■ Aim of the task
Each line from the beginning of the data below through the line containing "- **User Authentication**: Secure" should be repeated exactly, please.

■ Given information
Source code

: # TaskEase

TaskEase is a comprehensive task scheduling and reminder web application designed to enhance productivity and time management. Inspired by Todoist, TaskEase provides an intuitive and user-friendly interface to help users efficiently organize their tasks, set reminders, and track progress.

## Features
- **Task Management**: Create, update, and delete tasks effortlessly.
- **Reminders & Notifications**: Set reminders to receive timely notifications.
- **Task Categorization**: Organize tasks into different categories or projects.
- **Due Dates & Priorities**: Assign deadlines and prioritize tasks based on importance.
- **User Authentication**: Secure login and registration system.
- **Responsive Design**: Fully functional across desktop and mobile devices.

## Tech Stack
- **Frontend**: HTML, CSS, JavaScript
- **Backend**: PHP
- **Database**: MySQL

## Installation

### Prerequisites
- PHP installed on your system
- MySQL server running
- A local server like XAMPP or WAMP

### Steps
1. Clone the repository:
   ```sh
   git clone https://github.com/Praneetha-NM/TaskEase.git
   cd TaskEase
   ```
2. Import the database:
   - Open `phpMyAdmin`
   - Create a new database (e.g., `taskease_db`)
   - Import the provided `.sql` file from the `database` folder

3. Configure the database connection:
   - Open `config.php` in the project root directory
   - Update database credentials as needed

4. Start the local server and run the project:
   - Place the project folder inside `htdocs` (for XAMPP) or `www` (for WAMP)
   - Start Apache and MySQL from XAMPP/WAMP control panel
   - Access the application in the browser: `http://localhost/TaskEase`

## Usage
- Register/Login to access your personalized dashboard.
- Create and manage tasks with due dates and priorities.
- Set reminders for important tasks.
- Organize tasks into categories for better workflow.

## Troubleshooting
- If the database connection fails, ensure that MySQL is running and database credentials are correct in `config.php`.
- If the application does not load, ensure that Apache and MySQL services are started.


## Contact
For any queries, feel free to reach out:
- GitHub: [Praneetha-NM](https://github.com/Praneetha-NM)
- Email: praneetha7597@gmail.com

■ Worked solution
Source code

: # TaskEase

TaskEase is a comprehensive task scheduling and reminder web application designed to enhance productivity and time management. Inspired by Todoist, TaskEase provides an intuitive and user-friendly interface to help users efficiently organize their tasks, set reminders, and track progress.

## Features
- **Task Management**: Create, update, and delete tasks effortlessly.
- **Reminders & Notifications**: Set reminders to receive timely notifications.
- **Task Categorization**: Organize tasks into different categories or projects.
- **Due Dates & Priorities**: Assign deadlines and prioritize tasks based on importance.
- **User Authentication**: Secure login and registration system.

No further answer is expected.